Top of Provided data

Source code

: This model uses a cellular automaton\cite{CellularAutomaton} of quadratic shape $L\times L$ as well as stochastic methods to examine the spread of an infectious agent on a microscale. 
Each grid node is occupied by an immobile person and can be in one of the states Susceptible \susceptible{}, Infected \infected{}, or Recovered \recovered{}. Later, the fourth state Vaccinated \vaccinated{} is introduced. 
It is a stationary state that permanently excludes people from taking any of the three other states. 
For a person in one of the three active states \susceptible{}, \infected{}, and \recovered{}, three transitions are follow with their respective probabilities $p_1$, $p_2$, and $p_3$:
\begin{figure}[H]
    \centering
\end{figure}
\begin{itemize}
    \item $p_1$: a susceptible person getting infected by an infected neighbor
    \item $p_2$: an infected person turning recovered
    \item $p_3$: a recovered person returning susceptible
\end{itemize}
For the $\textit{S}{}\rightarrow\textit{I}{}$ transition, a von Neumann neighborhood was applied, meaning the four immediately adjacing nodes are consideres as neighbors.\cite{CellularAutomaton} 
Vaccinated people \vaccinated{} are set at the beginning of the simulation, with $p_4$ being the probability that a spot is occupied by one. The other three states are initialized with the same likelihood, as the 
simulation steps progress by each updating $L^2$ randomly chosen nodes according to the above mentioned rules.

Bottom of Provided data

**Task item**
Reply with nothing but a number. State how many lines in the records hold the word "occupied".

**Result of the task**
2